[RECORDS PROVIDED — start]

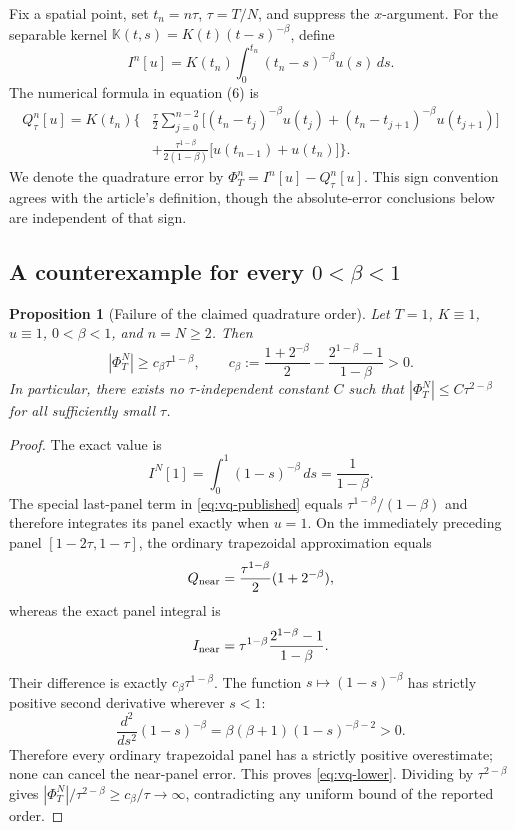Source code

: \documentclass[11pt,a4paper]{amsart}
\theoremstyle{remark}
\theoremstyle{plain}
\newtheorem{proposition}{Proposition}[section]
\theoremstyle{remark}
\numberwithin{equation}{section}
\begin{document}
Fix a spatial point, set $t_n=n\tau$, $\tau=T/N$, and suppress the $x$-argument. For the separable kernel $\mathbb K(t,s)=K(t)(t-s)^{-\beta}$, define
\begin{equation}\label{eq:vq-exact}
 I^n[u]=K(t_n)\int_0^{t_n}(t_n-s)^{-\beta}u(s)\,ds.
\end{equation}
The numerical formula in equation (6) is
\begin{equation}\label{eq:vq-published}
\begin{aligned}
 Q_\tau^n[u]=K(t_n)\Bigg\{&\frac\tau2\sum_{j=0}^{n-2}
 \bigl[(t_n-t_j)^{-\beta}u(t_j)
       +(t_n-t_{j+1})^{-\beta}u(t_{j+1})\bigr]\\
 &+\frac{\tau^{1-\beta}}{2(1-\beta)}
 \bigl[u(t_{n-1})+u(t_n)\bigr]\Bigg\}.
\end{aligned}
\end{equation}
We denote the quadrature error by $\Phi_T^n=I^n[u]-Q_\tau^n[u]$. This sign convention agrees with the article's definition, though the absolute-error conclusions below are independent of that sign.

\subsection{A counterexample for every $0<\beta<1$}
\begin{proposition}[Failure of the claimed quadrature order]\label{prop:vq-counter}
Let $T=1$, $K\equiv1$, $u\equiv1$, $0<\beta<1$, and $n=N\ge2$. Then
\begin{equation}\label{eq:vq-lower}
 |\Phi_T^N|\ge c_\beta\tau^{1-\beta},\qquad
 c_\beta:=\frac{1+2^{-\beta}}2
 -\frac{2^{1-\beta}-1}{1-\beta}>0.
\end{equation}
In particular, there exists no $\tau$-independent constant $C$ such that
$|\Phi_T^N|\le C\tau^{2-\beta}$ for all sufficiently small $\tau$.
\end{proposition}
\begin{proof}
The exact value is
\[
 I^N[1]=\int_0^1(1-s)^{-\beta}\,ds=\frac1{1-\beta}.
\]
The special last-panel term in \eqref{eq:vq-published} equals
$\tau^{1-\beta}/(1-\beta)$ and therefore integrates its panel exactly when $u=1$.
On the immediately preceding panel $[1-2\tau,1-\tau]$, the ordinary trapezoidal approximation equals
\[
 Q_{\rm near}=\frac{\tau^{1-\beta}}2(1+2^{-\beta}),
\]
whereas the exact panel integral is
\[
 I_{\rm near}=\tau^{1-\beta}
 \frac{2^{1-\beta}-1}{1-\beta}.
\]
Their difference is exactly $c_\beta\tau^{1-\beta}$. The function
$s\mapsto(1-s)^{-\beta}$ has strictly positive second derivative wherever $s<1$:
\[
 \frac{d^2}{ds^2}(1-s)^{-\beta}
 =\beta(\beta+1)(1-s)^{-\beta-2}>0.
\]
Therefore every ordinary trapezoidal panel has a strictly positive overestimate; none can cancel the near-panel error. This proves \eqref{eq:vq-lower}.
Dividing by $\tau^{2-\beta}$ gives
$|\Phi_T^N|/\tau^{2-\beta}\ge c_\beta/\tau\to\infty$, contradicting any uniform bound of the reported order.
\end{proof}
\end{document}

[RECORDS PROVIDED — finish]
[RECORDS PROVIDED — start]

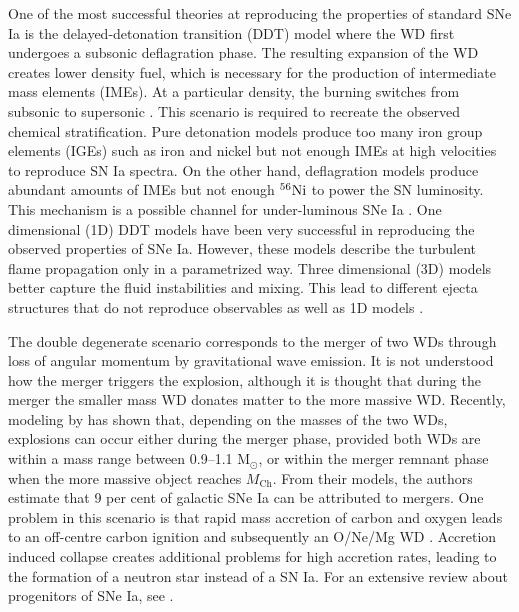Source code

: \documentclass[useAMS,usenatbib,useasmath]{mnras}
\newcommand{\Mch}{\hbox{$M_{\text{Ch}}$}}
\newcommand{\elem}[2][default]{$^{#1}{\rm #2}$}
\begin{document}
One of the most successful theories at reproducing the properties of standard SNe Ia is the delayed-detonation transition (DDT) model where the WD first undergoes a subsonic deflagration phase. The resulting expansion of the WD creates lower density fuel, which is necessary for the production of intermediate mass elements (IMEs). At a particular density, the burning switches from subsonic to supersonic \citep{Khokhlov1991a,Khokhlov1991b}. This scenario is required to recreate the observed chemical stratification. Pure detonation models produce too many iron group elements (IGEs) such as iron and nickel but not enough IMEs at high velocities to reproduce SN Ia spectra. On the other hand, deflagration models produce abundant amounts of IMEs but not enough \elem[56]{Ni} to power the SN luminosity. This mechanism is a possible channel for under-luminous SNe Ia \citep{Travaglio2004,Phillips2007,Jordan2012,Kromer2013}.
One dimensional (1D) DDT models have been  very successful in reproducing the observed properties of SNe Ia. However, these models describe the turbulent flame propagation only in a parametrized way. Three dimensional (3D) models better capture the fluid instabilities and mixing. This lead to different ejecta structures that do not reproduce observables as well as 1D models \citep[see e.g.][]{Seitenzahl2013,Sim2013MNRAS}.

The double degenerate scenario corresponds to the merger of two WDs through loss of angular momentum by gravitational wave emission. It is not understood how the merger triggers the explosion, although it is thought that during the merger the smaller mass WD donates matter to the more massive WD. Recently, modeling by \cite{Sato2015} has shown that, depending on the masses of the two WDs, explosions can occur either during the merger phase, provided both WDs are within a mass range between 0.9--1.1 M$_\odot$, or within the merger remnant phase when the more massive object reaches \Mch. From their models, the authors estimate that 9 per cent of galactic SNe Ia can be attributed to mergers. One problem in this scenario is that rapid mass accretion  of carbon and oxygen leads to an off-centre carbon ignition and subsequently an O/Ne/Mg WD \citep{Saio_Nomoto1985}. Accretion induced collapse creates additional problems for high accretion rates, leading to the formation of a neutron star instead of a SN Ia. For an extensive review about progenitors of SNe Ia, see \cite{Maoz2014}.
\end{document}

[RECORDS PROVIDED — finish]

* EXERCISE REQUIREMENTS
Scan the records above and count the lines that contain "label". No text besides the count.

* EXPECTED OUTPUT
4